Entonces, la pregunta sería… ¿Por qué nos gustan los chicos malos? Y la respuesta se hace a la vista: ¡Porque somos estúpidas!  Lo que gusta es que cueste, como si tuviera más valor la espera hasta que te den un poco de cariño. Como si semi obligar a que un malo se convierta a la monogamia  fuera un mérito. Y aquí conoce la luz el peor de los errores del género hembral desde el comienzo de la historia de la histeria: queremos al malo para transformarlo en bueno. No compramos el combo. Nos enamora la grasa de la hamburguesa y el dorado de las papas, pero cuando abrimos el paquete queremos que la cajita feliz se transforme en una croqueta de verdura hecha al vapor.

Yo propongo que miremos por fin a un nuevo lado. A la orilla donde toman sol los chicos buenos. Esos que quieren estar con vos. Que no necesitan que les laves el cerebro para convencerlos de las virtudes de estar en pareja.
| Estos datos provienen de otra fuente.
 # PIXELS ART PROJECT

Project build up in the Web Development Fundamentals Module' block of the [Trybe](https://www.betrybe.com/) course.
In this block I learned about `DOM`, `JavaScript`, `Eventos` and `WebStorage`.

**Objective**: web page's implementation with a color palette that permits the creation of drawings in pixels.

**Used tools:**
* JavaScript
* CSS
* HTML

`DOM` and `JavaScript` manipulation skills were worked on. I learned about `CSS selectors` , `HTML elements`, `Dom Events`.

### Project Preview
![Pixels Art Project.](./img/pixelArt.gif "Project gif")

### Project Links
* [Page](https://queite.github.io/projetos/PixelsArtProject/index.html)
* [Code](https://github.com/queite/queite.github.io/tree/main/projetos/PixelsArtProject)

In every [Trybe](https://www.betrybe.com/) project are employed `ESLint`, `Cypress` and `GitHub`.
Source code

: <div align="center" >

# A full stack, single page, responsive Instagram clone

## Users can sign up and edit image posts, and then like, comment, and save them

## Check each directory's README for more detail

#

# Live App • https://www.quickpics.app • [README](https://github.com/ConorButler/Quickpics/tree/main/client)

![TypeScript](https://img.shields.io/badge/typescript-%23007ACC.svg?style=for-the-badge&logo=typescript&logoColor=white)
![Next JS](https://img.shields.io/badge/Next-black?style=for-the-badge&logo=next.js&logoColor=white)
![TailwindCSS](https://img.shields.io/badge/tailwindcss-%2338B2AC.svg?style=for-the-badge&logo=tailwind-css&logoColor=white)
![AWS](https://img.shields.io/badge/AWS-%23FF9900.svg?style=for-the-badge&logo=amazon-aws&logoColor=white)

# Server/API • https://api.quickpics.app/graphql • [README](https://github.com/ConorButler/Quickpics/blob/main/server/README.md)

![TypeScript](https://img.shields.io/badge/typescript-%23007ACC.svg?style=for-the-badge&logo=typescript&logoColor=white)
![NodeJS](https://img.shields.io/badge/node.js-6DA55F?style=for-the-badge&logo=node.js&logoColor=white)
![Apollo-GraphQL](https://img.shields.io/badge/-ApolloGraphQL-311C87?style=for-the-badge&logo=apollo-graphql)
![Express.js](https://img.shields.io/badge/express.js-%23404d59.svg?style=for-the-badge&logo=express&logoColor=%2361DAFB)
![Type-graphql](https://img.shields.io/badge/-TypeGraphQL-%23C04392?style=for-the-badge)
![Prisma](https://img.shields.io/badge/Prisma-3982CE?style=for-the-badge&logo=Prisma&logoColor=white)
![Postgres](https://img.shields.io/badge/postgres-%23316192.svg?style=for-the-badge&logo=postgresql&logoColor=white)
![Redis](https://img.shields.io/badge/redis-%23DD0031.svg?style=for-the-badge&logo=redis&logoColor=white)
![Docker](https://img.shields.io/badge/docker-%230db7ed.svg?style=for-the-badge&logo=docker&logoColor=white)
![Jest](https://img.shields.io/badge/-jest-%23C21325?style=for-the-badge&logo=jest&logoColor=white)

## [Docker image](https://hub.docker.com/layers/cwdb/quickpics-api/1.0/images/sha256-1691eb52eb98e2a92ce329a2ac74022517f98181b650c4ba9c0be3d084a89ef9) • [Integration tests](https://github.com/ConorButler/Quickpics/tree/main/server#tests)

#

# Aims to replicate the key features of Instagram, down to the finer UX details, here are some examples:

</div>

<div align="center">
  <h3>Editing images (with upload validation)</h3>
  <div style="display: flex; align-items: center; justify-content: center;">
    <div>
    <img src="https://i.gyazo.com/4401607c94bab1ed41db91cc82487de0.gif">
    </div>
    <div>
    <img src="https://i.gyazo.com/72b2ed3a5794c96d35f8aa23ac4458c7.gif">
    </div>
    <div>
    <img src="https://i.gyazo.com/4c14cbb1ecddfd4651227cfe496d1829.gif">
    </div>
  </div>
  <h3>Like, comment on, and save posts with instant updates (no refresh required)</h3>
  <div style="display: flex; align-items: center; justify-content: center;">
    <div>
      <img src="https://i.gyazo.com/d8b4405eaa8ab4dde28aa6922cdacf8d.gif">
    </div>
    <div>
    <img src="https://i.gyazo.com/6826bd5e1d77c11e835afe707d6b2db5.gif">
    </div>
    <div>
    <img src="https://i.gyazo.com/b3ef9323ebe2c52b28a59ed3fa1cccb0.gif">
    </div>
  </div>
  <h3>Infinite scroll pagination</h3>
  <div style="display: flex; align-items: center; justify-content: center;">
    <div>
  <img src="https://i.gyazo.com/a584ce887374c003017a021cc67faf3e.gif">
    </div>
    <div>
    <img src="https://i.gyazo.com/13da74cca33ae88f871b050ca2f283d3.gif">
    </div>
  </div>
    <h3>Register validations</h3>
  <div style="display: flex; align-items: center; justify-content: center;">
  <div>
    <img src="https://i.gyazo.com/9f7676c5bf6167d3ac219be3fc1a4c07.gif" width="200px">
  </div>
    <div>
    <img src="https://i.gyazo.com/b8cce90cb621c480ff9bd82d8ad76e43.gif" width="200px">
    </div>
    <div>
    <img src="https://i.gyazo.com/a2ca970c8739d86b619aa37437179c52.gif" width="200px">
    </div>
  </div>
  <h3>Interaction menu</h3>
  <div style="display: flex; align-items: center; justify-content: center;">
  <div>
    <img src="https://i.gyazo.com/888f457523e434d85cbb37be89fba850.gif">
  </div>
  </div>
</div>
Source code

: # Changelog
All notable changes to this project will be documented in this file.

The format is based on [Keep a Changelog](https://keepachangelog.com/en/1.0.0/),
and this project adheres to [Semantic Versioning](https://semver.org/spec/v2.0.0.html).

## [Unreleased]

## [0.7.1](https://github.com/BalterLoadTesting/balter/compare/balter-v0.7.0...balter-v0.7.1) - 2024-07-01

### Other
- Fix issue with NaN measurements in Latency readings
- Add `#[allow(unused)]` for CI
¿A vos qué clase de chicos te gustan?

 

  1. Katty C.

    2012/05/ at 2:01 pm

    Tal cual, pues adivina, de los gemelos, elegí al malo, para mí ese traía más sabor más picante y de ese me caí de narices.

  2. Nay

    2012/05/ at 3:40 pm

    Yo cambié de malo a bueno y soy un millón de veces más feliz. True story.

  3. Fernando

    2012/05/ at 8:26 pm

    Jeje, muy interesante. Pero no, los llamados «chicos buenos» están condenados a ser sus «mejores amigos». Ingrato premio para quienes realmente les valoran.
    Las mujeres no son estúpidas, aunque la lógica sugiera que sí. Yo personalmente, encontré el sentido de todas las conductas ilógicas de la mujer en psicología evolucionista. Por instinto natural, toda mujer busca un «macho alfa», y los chicos malos ciertamente encajan en el perfil. (Aunque en el fondo, la mayoría de ellos no son tan malos realmente, simplemente son niños egoístas y llorones en cuerpos adultos)

  4. Ka

    2012/05/ at 1:05 pm

    yo creo que no queremos perder esa sensacion de “tire y afloje” en la relacion, es lo que le pone mas sabor, digamos. Si el chico bueno concuerda tooodo el tiempo con nosotras y encima de tan bueno no tenemos que hacer ningun esfuerzo para conquistarlo diariamente, es aburrido. Aguanten los chicos malos!

  5. Fabián

    2012/08/ at 1:21 pm

    Admiten abiertamente ser estúpidas. Bien por ustedes, es un comienzo.